══ SUPPLIED DATA

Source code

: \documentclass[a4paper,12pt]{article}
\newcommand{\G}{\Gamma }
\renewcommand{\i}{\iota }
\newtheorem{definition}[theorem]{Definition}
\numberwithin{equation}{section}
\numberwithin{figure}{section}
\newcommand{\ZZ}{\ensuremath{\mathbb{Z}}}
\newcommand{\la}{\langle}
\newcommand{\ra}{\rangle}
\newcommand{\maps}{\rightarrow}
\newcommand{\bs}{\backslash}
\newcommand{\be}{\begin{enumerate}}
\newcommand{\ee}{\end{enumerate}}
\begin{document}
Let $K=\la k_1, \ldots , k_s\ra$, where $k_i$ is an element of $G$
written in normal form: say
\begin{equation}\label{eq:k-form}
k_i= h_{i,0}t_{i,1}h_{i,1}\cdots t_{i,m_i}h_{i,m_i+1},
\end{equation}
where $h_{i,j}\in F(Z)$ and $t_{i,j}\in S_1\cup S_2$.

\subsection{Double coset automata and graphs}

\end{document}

════

Which lines above include the string "form"? Show them.

> _PROBLEM SOLUTION_
written in normal form: say
\begin{equation}\label{eq:k-form}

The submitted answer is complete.